• [Assigned task]:
Leaving the pictures aside, return all of the data below exactly.
── Supplied material ──
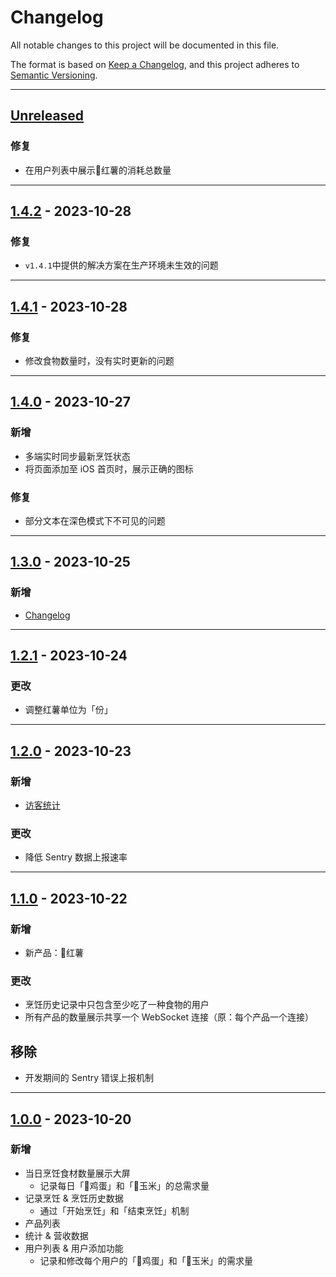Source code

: # Changelog

All notable changes to this project will be documented in this file.

The format is based on [Keep a Changelog](https://keepachangelog.com/en/1.0.0/),
and this project adheres to [Semantic Versioning](https://semver.org/spec/v2.0.0.html).

---

## [Unreleased]

### 修复

- 在用户列表中展示🍠红薯的消耗总数量

---

## [1.4.2] - 2023-10-28

### 修复

- `v1.4.1`中提供的解决方案在生产环境未生效的问题 

---

## [1.4.1] - 2023-10-28

### 修复

- 修改食物数量时，没有实时更新的问题

---

## [1.4.0] - 2023-10-27

### 新增

- 多端实时同步最新烹饪状态
- 将页面添加至 iOS 首页时，展示正确的图标

### 修复

- 部分文本在深色模式下不可见的问题

---

## [1.3.0] - 2023-10-25

### 新增

- [Changelog](/changelog)

---

## [1.2.1] - 2023-10-24

### 更改

- 调整红薯单位为「份」

---

## [1.2.0] - 2023-10-23

### 新增

- [访客统计](/analytics)

### 更改

- 降低 Sentry 数据上报速率

---

## [1.1.0] - 2023-10-22

### 新增

- 新产品：🍠红薯

### 更改

- 烹饪历史记录中只包含至少吃了一种食物的用户
- 所有产品的数量展示共享一个 WebSocket 连接（原：每个产品一个连接）

## 移除

- 开发期间的 Sentry 错误上报机制

---

## [1.0.0] - 2023-10-20

### 新增

- 当日烹饪食材数量展示大屏
  - 记录每日「🥚鸡蛋」和「🌽玉米」的总需求量
- 记录烹饪 & 烹饪历史数据
  - 通过「开始烹饪」和「结束烹饪」机制
- 产品列表
- 统计 & 营收数据
- 用户列表 & 用户添加功能
  - 记录和修改每个用户的「🥚鸡蛋」和「🥚玉米」的需求量

[unreleased]: https://github.com/muxinqi/breakfast_tracker/compare/v1.4.2...HEAD
[1.4.2]: https://github.com/muxinqi/breakfast_tracker/compare/v1.4.1...v1.4.2
[1.4.1]: https://github.com/muxinqi/breakfast_tracker/compare/v1.4.0...v1.4.1
[1.4.0]: https://github.com/muxinqi/breakfast_tracker/compare/v1.3.0...v1.4.0
[1.3.0]: https://github.com/muxinqi/breakfast_tracker/compare/v1.2.1...v1.3.0
[1.2.1]: https://github.com/muxinqi/breakfast_tracker/compare/v1.2.0...v1.2.1
[1.2.0]: https://github.com/muxinqi/breakfast_tracker/compare/v1.1.0...v1.2.0
[1.1.0]: https://github.com/muxinqi/breakfast_tracker/compare/v1.0.0...v1.1.0
[1.0.0]: https://github.com/muxinqi/breakfast_tracker/releases/tag/v1.0.0
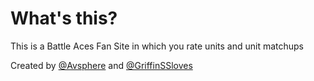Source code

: # What's this?

This is a Battle Aces Fan Site in which you rate units and unit matchups

Created by [@Avsphere](https://github.com/Avsphere) and [@GriffinSSloves](https://github.com/GriffinSSloves)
───
• [Task solution]:
Source code

: # Changelog

All notable changes to this project will be documented in this file.

The format is based on [Keep a Changelog](https://keepachangelog.com/en/1.0.0/),
and this project adheres to [Semantic Versioning](https://semver.org/spec/v2.0.0.html).

---

## [Unreleased]

### 修复

- 在用户列表中展示🍠红薯的消耗总数量

---

## [1.4.2] - 2023-10-28

### 修复

- `v1.4.1`中提供的解决方案在生产环境未生效的问题 

---

## [1.4.1] - 2023-10-28

### 修复

- 修改食物数量时，没有实时更新的问题

---

## [1.4.0] - 2023-10-27

### 新增

- 多端实时同步最新烹饪状态
- 将页面添加至 iOS 首页时，展示正确的图标

### 修复

- 部分文本在深色模式下不可见的问题

---

## [1.3.0] - 2023-10-25

### 新增

- [Changelog](/changelog)

---

## [1.2.1] - 2023-10-24

### 更改

- 调整红薯单位为「份」

---

## [1.2.0] - 2023-10-23

### 新增

- [访客统计](/analytics)

### 更改

- 降低 Sentry 数据上报速率

---

## [1.1.0] - 2023-10-22

### 新增

- 新产品：🍠红薯

### 更改

- 烹饪历史记录中只包含至少吃了一种食物的用户
- 所有产品的数量展示共享一个 WebSocket 连接（原：每个产品一个连接）

## 移除

- 开发期间的 Sentry 错误上报机制

---

## [1.0.0] - 2023-10-20

### 新增

- 当日烹饪食材数量展示大屏
  - 记录每日「🥚鸡蛋」和「🌽玉米」的总需求量
- 记录烹饪 & 烹饪历史数据
  - 通过「开始烹饪」和「结束烹饪」机制
- 产品列表
- 统计 & 营收数据
- 用户列表 & 用户添加功能
  - 记录和修改每个用户的「🥚鸡蛋」和「🥚玉米」的需求量

[unreleased]: https://github.com/muxinqi/breakfast_tracker/compare/v1.4.2...HEAD
[1.4.2]: https://github.com/muxinqi/breakfast_tracker/compare/v1.4.1...v1.4.2
[1.4.1]: https://github.com/muxinqi/breakfast_tracker/compare/v1.4.0...v1.4.1
[1.4.0]: https://github.com/muxinqi/breakfast_tracker/compare/v1.3.0...v1.4.0
[1.3.0]: https://github.com/muxinqi/breakfast_tracker/compare/v1.2.1...v1.3.0
[1.2.1]: https://github.com/muxinqi/breakfast_tracker/compare/v1.2.0...v1.2.1
[1.2.0]: https://github.com/muxinqi/breakfast_tracker/compare/v1.1.0...v1.2.0
[1.1.0]: https://github.com/muxinqi/breakfast_tracker/compare/v1.0.0...v1.1.0
[1.0.0]: https://github.com/muxinqi/breakfast_tracker/releases/tag/v1.0.0
Source code

: # What's this?

This is a Battle Aces Fan Site in which you rate units and unit matchups

Created by [@Avsphere](https://github.com/Avsphere) and [@GriffinSSloves](https://github.com/GriffinSSloves)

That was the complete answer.